=== RECORDS TO USE ===
•••••

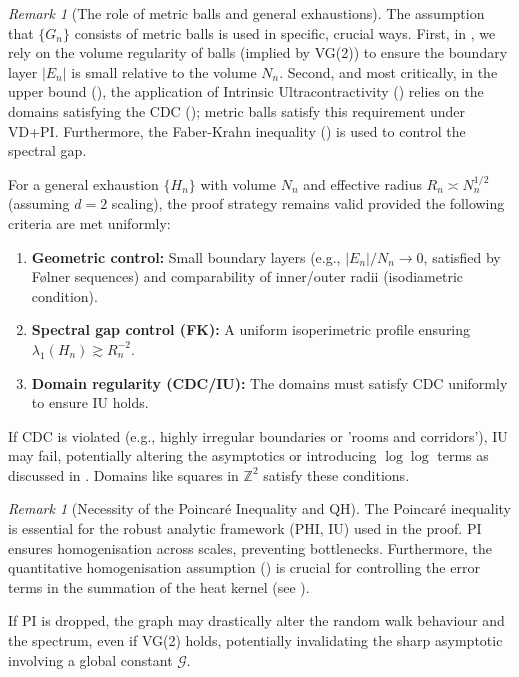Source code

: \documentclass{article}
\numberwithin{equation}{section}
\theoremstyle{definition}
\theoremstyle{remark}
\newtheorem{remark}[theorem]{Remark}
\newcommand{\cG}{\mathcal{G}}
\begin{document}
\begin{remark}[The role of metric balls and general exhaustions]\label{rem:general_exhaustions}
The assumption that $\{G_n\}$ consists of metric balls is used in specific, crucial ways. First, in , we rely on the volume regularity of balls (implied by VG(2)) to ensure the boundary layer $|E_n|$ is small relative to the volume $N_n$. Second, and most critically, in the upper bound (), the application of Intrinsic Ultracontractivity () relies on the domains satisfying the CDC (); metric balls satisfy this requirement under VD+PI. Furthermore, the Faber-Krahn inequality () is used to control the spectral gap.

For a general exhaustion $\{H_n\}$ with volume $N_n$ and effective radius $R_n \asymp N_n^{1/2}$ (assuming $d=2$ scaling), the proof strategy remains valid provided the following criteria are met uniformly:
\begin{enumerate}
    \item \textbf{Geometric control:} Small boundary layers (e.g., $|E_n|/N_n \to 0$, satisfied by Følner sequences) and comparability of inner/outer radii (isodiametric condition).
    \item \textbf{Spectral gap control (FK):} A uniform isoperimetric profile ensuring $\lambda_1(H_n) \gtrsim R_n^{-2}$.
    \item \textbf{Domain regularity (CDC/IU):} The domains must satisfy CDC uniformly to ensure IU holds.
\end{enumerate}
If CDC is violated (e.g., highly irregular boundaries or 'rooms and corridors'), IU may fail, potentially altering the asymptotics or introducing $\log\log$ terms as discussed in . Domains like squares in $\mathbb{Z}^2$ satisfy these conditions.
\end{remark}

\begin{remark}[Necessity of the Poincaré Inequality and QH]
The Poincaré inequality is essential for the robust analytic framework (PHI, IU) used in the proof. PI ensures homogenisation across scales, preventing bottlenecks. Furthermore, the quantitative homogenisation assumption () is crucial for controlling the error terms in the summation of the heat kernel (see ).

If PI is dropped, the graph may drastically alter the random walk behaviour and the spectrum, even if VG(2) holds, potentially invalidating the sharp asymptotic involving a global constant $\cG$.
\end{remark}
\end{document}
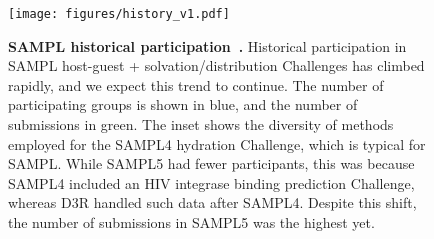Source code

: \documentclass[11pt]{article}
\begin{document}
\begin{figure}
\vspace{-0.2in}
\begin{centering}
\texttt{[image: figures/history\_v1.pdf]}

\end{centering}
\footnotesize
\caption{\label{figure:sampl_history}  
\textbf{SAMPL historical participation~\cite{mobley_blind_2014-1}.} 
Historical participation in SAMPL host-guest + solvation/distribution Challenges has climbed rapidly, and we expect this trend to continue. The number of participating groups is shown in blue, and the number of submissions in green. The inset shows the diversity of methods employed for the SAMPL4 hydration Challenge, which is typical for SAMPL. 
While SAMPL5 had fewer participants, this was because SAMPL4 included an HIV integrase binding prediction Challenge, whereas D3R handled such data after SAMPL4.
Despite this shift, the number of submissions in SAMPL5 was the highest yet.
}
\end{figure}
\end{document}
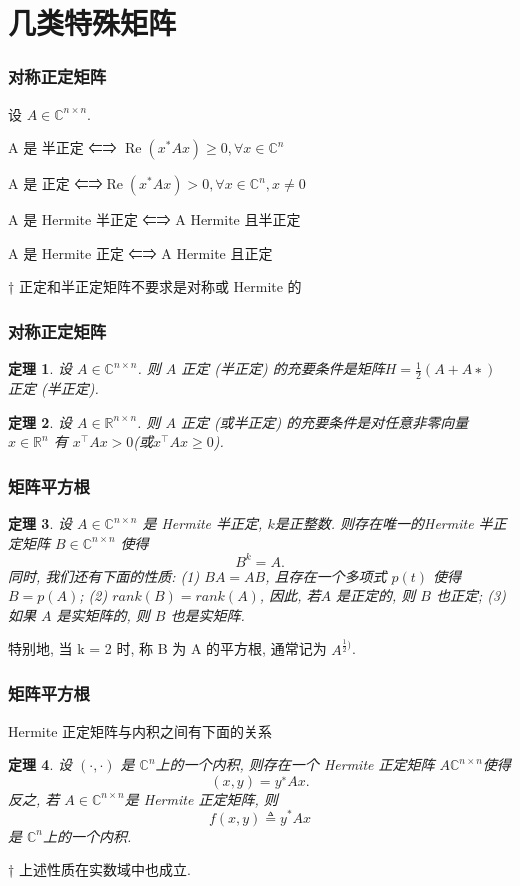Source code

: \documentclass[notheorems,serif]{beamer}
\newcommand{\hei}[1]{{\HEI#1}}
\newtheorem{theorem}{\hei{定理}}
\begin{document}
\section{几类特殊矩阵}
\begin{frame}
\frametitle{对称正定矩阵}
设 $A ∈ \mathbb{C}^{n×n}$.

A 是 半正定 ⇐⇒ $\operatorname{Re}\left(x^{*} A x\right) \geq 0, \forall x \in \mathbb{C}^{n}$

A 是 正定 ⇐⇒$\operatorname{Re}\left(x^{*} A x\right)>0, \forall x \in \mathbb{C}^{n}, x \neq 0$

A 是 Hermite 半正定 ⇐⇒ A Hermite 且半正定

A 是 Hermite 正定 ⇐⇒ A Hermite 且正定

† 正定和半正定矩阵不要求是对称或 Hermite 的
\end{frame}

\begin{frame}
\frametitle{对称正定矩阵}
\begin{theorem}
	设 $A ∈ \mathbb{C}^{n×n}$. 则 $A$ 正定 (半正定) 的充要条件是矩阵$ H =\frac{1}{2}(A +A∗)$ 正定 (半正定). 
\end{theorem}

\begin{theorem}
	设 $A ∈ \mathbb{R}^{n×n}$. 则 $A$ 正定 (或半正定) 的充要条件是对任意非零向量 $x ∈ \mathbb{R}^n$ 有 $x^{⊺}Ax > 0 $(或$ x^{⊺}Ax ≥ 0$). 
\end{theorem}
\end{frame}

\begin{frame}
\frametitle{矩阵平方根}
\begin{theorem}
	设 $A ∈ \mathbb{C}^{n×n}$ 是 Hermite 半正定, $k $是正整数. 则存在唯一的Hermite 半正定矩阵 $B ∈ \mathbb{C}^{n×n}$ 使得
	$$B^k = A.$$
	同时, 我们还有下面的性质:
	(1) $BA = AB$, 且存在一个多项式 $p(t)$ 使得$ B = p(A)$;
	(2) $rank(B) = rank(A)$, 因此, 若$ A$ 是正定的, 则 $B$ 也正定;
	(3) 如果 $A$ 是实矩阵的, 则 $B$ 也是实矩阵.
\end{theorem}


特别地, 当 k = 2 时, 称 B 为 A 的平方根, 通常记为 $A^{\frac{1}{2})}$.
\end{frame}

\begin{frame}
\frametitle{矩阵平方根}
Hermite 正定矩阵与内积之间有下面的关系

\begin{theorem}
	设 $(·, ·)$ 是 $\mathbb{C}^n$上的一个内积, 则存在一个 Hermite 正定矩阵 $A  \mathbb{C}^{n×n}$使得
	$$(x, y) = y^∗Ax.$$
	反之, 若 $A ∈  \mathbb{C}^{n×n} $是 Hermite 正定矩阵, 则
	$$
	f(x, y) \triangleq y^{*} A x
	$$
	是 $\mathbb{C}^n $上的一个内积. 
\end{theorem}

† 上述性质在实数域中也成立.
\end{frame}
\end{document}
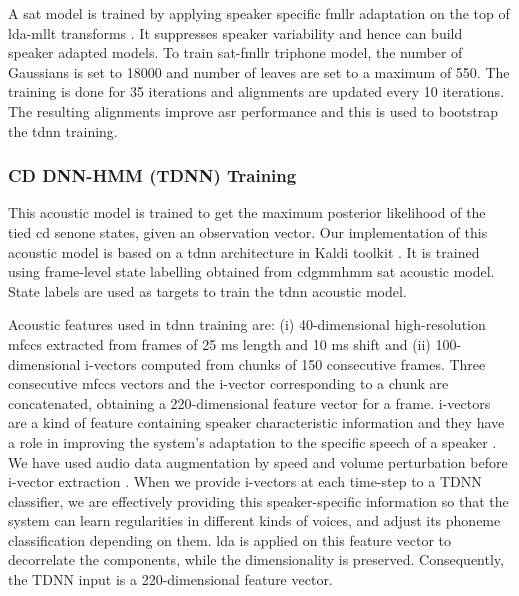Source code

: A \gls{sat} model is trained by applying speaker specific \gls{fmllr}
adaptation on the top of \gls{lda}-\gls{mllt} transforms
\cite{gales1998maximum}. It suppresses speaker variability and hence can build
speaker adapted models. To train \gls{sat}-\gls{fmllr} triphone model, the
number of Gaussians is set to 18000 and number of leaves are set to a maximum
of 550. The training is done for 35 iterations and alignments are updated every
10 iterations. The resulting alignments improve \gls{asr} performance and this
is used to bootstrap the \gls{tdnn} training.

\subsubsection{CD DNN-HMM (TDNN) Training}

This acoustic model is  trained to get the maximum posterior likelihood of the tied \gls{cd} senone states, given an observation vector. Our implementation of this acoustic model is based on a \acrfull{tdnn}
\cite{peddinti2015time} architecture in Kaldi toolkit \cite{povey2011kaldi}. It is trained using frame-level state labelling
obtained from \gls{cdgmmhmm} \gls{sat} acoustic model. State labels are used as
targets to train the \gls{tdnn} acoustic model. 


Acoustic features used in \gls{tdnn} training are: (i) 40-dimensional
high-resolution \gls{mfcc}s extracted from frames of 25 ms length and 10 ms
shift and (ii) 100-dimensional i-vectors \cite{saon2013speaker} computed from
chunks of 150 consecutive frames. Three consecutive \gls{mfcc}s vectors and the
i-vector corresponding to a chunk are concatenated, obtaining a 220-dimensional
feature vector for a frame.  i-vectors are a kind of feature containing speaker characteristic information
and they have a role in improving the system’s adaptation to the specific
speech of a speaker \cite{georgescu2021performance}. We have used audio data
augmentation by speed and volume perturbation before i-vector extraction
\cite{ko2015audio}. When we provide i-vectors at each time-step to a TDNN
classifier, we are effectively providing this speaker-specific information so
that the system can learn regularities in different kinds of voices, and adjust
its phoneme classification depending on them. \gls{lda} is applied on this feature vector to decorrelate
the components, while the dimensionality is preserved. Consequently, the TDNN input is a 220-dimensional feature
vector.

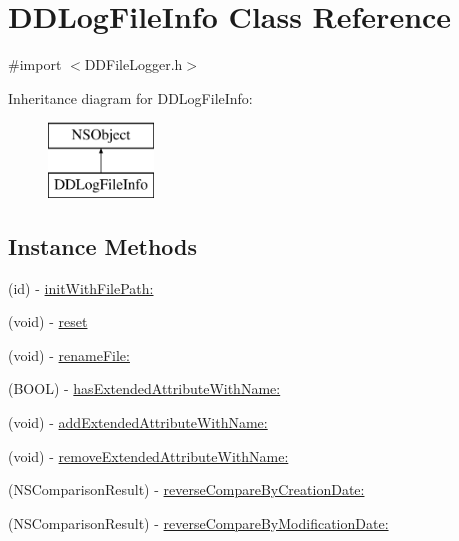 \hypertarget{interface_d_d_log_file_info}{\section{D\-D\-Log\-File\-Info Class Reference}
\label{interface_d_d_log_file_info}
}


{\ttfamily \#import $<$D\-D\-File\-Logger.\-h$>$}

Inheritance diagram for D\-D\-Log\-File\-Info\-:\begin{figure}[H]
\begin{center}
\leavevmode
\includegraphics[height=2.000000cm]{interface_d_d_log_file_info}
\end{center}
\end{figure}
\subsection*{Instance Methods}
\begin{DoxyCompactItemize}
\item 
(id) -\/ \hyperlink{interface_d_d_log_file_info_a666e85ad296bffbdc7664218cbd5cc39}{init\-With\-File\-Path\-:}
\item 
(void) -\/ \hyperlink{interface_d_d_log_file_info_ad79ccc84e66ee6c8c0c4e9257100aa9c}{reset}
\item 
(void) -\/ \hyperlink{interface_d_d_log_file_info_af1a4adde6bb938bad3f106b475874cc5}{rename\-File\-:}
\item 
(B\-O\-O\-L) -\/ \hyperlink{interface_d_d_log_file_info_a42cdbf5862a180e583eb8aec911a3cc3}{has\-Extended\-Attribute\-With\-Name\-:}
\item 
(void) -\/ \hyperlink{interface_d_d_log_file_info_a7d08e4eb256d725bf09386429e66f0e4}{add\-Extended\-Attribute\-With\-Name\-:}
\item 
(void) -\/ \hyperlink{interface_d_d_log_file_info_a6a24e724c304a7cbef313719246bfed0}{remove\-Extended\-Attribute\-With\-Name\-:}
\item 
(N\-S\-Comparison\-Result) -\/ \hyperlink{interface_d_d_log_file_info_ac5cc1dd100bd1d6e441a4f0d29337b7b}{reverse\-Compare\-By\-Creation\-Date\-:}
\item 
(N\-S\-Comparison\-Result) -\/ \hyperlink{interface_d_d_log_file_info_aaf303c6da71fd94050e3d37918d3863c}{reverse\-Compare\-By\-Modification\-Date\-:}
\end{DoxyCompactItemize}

•••••

=== TASK DESCRIPTION ===
Among the lines above, the one with "Hermite 正定矩阵, 则" opens the part to repeat and the one with "number of Gaussians" closes it; repeat only that part exactly, with no pictures.

=== SOLVED PROBLEM ===
	反之, 若 $A ∈  \mathbb{C}^{n×n} $是 Hermite 正定矩阵, 则
	$$
	f(x, y) \triangleq y^{*} A x
	$$
	是 $\mathbb{C}^n $上的一个内积. 
\end{theorem}

† 上述性质在实数域中也成立.
\end{frame}
\end{document}
Source code

: A \gls{sat} model is trained by applying speaker specific \gls{fmllr}
adaptation on the top of \gls{lda}-\gls{mllt} transforms
\cite{gales1998maximum}. It suppresses speaker variability and hence can build
speaker adapted models. To train \gls{sat}-\gls{fmllr} triphone model, the
number of Gaussians is set to 18000 and number of leaves are set to a maximum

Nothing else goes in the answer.